Sye and Election

I’m generally a fan of apologist Sye Ten Bruggencate. Recently I ran across the following video of a conversation between Sye and one of the more intelligent atheists I have seen, Bernie Dehler:

At 14:25, Bernie Dehler asks, “Why is your ultimate authority the Bible instead of the Book of Mormon, for example?”

I think Sye makes a couple good points throughout the video, including in response to this point:

  • Because any other significant worldview can be reduced to absurdity.
  • Because many other significant worldviews, such as Islam, Mormonism, and even science, can be said to affirm the Bible as a presupposition.

Another response which I could picture Sye making, although he doesn’t make it, is:

  • Other worldviews don’t require or entail leaning solely on their own scripture or authority.

This would do away with Open Theism and worldviews like Buddhism. However, there is a key, Bible-based point, which I think Sye omits:

That is, he could have responded along these lines: “Bernie, you may be on to something. It’s possible that I could have been born in Salt Lake City, and this may have resulted in a presuppositional lock-in to a Mormon worldview.”

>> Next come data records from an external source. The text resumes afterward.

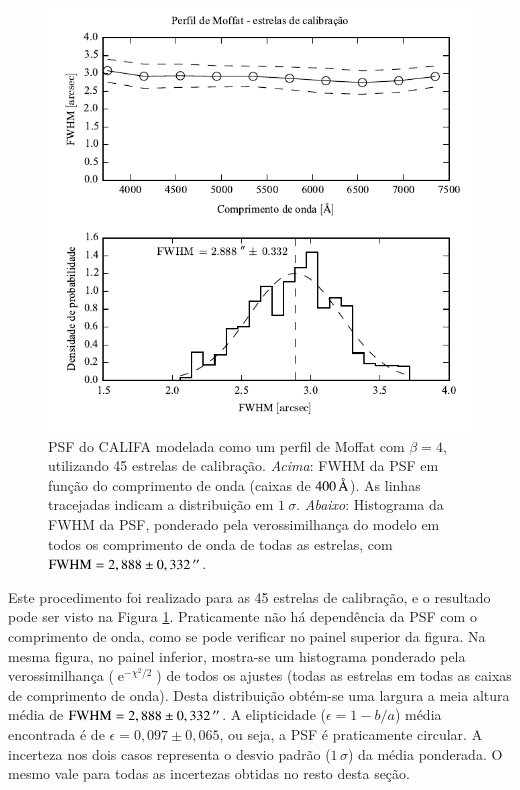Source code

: 
\begin{figure}
	\includegraphics{figuras/PSFMoffatBeta4_calib}
	\caption[PSF do CALIFA -- estrelas de calibração]
	{PSF do CALIFA modelada como um perfil de Moffat com $\beta=4$, utilizando 45
	estrelas de calibração. {\em Acima}: FWHM da PSF em função do comprimento de
	onda (caixas de $400\,\text{\normalfont\AA}$). As linhas tracejadas indicam a distribuição
	em $1\ \sigma$. {\em Abaixo}: Histograma da FWHM da PSF, ponderado pela
	verossimilhança do modelo em todos os comprimento de onda de todas as estrelas,
	com $\mathrm{FWHM}=2,888 \pm 0,332\,^{\prime\prime}$.}
	\label{fig:PSFCalib}
\end{figure}

Este procedimento foi realizado para as 45 estrelas de calibração, e o resultado
pode ser visto na Figura \ref{fig:PSFCalib}. Praticamente não há dependência da
PSF com o comprimento de onda, como se pode verificar no painel superior da
figura. Na mesma figura, no painel inferior, mostra-se um histograma ponderado
pela verossimilhança ($\operatorname{e}^{-\chi^2/2}$) de todos os ajustes (todas
as estrelas em todas as caixas de comprimento de onda). Desta distribuição
obtém-se uma largura a meia altura média de $\mathrm{FWHM} = 2,888 \pm
0,332\,^{\prime\prime}$. A elipticidade ($\epsilon = 1 - b/a$) média encontrada é de
$\epsilon = 0,097 \pm 0,065$, ou seja, a PSF é praticamente circular. A
incerteza nos dois casos representa o desvio padrão ($1\,\sigma$) da média
ponderada. O mesmo vale para todas as incertezas obtidas no resto desta seção.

Tangentially, on the other hand, Sye may have come out like Dinesh D’Souza or Ian Hutchinson:

Back to the point, I don’t think it harms Christian credibility to acknowledge the truth of Election. Nonbelievers may consider Election to be unfair, but it’s hard for me to see why.

The fact that Election is consistent with both empirical fact and theology means it makes Christianity more credible to me, not less.

Election seems consistent with reality because statistically speaking where you are born has a strong influence on the religion you will eventually assent to, and the geographic location of your birth is ostensibly determined by God. Note also that this geographic influence is not purely deterministic.

Election seems consistent with other Christian theology, and particularly Protestant theology, but stands in contrast to the theology of almost every other religion and irreligion, because it is consistent with a doctrine of justification by faith alone instead of a doctrine of justification by good works.

It may strike some as unfair that salvation isn’t awarded on the basis of good works, but in reality this is a great grace. If salvation were on the basis of good works no one except Jesus himself would have it.

A second critique might be that if Election holds then free will must fail. This is not true.

As I said, the geographic influence is not purely deterministic. By placing a person in an environment with foreknowledge of the action they will take, God doesn’t violate the fact of the free choice of the taken action.

Moreover, God can preserve free will while remaining in deterministic control of various events through or outside of time.

Suppose there is a game show where a contestant may choose door A or door B, but both doors lead to a common prize called event C. The game maker has enabled free will on the part of the contestant, even while determining the eventual outcome.

Likewise, God can accomplish the ends of election, determinism, and free will by fine-tuning the universe and our positions within it, without directly disturbing either the facts of individual free will nor the signals those free acts create which may be used to justifiably measure the quality of individuals at the time of judgement.